# Dog Ramps



## patp (Apr 30, 2007)

I have posted this in the pets section but thought I would try here too.

We have a Hymer B544 1991 left hand drive. We are looking for a dog ramp and most are wider than the habitation door on our van. The bottom flat part, where the ramp would rest, measures 16 inches.

We are prepared to make our own if we can make it safe at the part where it rests on the door way.


----------



## smick (Jun 1, 2005)

Try here: http://www.barjo.co.uk/products/discounted-productsre

Small wooden dog ramp 48 x 12"

Smick


----------



## smick (Jun 1, 2005)

Just found that they also do alluminium ramps on the Barjo site as well which are 16" wide if that helps ?

http://www.barjo.co.uk/products/ramps

Smick


----------



## patp (Apr 30, 2007)

Thanks Smick
They look good and from a quality manufacturer too!
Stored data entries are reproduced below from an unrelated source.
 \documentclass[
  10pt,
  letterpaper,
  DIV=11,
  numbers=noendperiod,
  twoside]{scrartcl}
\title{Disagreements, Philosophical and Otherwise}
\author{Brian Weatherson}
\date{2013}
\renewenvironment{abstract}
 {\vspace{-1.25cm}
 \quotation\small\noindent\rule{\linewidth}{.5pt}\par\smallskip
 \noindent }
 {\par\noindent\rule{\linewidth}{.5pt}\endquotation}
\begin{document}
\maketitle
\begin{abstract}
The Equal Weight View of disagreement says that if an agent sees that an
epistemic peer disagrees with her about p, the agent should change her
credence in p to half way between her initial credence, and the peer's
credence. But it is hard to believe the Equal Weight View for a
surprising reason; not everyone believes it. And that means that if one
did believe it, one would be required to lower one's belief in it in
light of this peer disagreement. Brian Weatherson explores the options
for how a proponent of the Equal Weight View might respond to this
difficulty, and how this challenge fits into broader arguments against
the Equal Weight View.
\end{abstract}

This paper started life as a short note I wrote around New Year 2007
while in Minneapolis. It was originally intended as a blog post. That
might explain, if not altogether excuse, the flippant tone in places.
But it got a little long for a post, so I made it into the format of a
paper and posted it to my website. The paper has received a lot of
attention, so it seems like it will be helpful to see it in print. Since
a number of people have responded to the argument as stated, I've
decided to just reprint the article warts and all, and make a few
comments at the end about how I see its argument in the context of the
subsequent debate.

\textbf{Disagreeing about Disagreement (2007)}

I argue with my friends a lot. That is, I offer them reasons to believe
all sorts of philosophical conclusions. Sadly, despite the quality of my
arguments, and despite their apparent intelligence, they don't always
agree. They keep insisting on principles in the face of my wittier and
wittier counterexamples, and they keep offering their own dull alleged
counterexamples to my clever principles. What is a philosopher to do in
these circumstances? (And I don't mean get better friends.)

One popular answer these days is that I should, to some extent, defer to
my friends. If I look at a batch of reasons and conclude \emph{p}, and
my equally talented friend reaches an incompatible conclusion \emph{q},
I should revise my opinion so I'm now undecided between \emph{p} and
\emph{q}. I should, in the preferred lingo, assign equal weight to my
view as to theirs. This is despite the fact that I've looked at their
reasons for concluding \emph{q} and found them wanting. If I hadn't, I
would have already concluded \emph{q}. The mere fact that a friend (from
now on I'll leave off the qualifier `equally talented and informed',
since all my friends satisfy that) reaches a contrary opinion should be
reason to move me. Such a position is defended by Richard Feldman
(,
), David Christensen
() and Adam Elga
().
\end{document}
Will show them to Chris (who thinks we should carry on lifting 25kg dog into motorhome) and see what he says.


----------



## smick (Jun 1, 2005)

Discuss with Chris what potential physiotherapist's bills will look like - I'm sure he'll see sense !


----------



## patp (Apr 30, 2007)

Daughter's a physio :roll: Can't fix the dog though can she? Oh no "busy" "not qualified to treat dogs" etc etc etc. So after paying for her education we have to now pay £38 a week for an vet/acupuncturist. Mutter mutter mutter.


----------